Parfois, trop souvent, Elvis Costello fait penser à ces écrivains bavards dont les propos papillonnants distraient de lire leurs livres. Il est d'ailleurs, à son corps défendant et de toute son âme d'artiste meurtri, d'abord un écrivain. Enfin, un auteur. Compositeur et interprète après seulement. Un auteur par son éducation, son érudition, ses méthodes et ses manies. Un auteur par instants si brillant (pétaradant d'idées, carnassier du langage, maître d'armes és assauts d'expressions) que le compositeur en lui ploie sous le joug, se décourage, et qu'alors l'interprète y trouve matière à de salutaires accès de rébellion : la musique est son sacerdoce de compensation, le chant son écot sacrificiel volontiers consenti. Bref, Costello pense avant d'écrire, re-pense en écrivant, se dépense à composer et gagne un gros lot perso quand il se dispense de penser en chantant ! Rocker volontariste comme personne et collet-monté par défiance, il est plus incertain qu'éparpillé, plus vibrionnant du cervelet qu'aventurier des tripes : beaucoup plus volontariste que rocker. Quatorze albums plein-pot, deux compilations masquées et deux Best Of dont un double à tiroirs font sur seize ans un score impressionnant mais sûrement pas le portrait d'un rejeton sans histoires du King, des Beatles ou même de Bob Dylan : de "My Aim Is True" aux "Juliet Letters", Declan-Elvis Costello-MacManus accumule une oeuvre à l'emporte-pièce tout en déconstruisant dix, vingt, cent personnages de fiction, voire de complaisance. Avec lui, on est toujours un peu au théâtre aussi, et pas que de boulevard !
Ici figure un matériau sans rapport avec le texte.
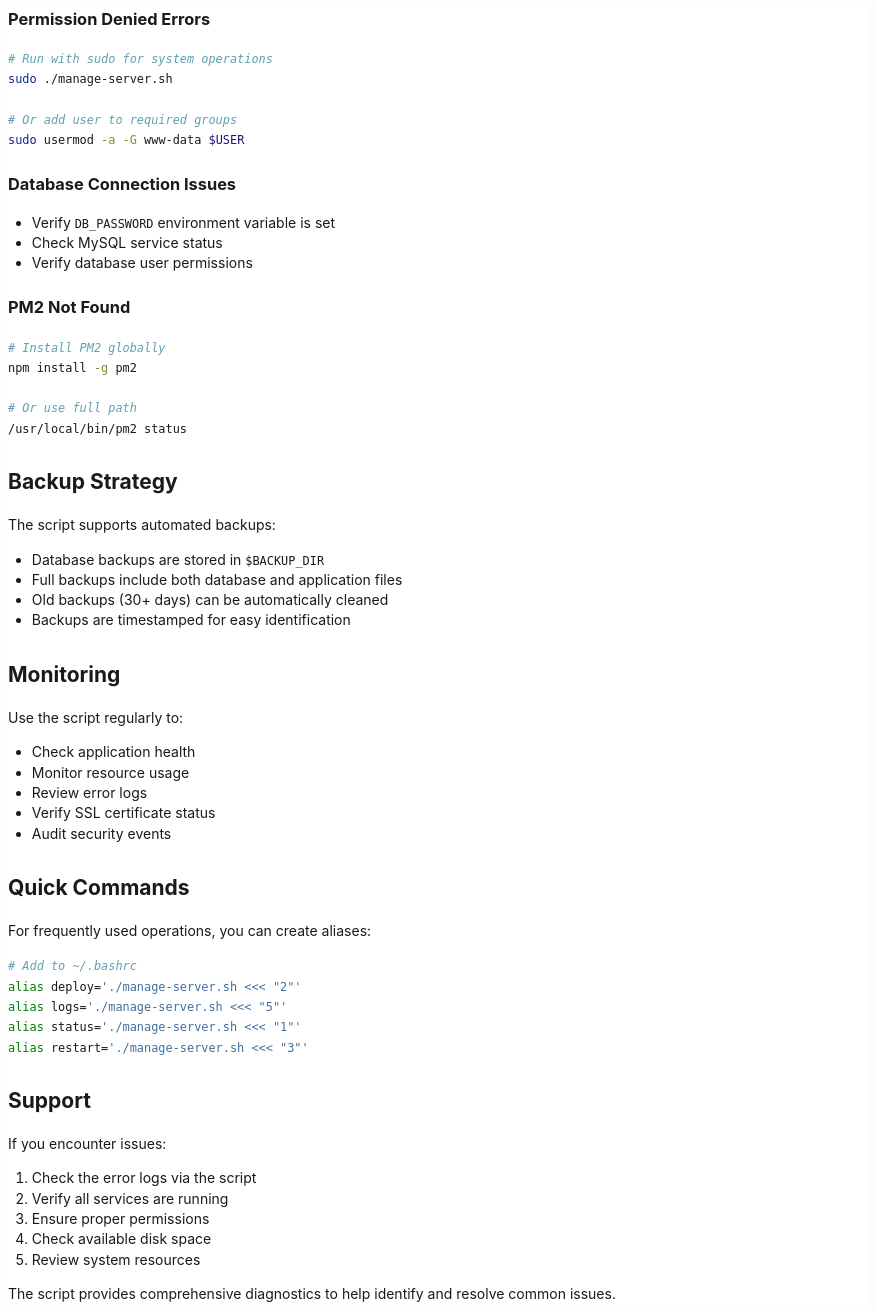 ### Permission Denied Errors
```bash
# Run with sudo for system operations
sudo ./manage-server.sh

# Or add user to required groups
sudo usermod -a -G www-data $USER
```

### Database Connection Issues
- Verify `DB_PASSWORD` environment variable is set
- Check MySQL service status
- Verify database user permissions

### PM2 Not Found
```bash
# Install PM2 globally
npm install -g pm2

# Or use full path
/usr/local/bin/pm2 status
```

## Backup Strategy

The script supports automated backups:
- Database backups are stored in `$BACKUP_DIR`
- Full backups include both database and application files
- Old backups (30+ days) can be automatically cleaned
- Backups are timestamped for easy identification

## Monitoring

Use the script regularly to:
- Check application health
- Monitor resource usage
- Review error logs
- Verify SSL certificate status
- Audit security events

## Quick Commands

For frequently used operations, you can create aliases:

```bash
# Add to ~/.bashrc
alias deploy='./manage-server.sh <<< "2"'
alias logs='./manage-server.sh <<< "5"'
alias status='./manage-server.sh <<< "1"'
alias restart='./manage-server.sh <<< "3"'
```

## Support

If you encounter issues:
1. Check the error logs via the script
2. Verify all services are running
3. Ensure proper permissions
4. Check available disk space
5. Review system resources

The script provides comprehensive diagnostics to help identify and resolve common issues.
Son premier album déboule en 77. Tout a été dit, y compris par lui-même (c'est le mot) sur la coïncidence qui le fit apparaître en pleine éruption punk. Coincé tel un Droopy mal-voyant entre les Pistols et les Clash, cet Elvis de brocante passe haut les pattes l'examen d'une critique affolée dont l'unique critère vaillant s'épelle ouf ! Jean-Foutre en veston étriqué et pompes moussues, il n'a certes pas le charme éminemment britannique, burlesque et désossé d'un Ian Dury mais leurs disques portent le même label, Stiff et celui du binoclard un titre dans la note : Mon But Est Vrai ? Cet esperanto de hasard tombe à pic, surtout relayé par "de vraies chansons". A bien ré-écouter cette primale bordée, on l'assimilerait plutôt à une volée de récriminations socialo-sentimentales avec surcharge dans les bagages d'un si jeune-homme : il n'a pas vingt-quatre ans mais déjà un divorce sur le feu et un ton de baroudeur des boudoirs. "Alison", balade abrasive autant qu'étudiée, sera son premier hit aux USA, où l'aspect chétif et têtu du zozo attire un public de jeunes-filles effarouchées par Johnny Rotten et dont les grandes soeurs n'ont jamais oublié l'attendrissante silhouette de Buddy Holly. Produit en vingt-quatre heure par Nick Lowe, pub-rocker au nez creux, et emballé par un groupe californien de passage (Clover, dont l'harmoniciste se fera un petit nom FM, Huey Lewis), "My Aim Is True" et sa loto d'exportation ne révèlent qu'un tempérament ombrageux et pour l'heure inclassable.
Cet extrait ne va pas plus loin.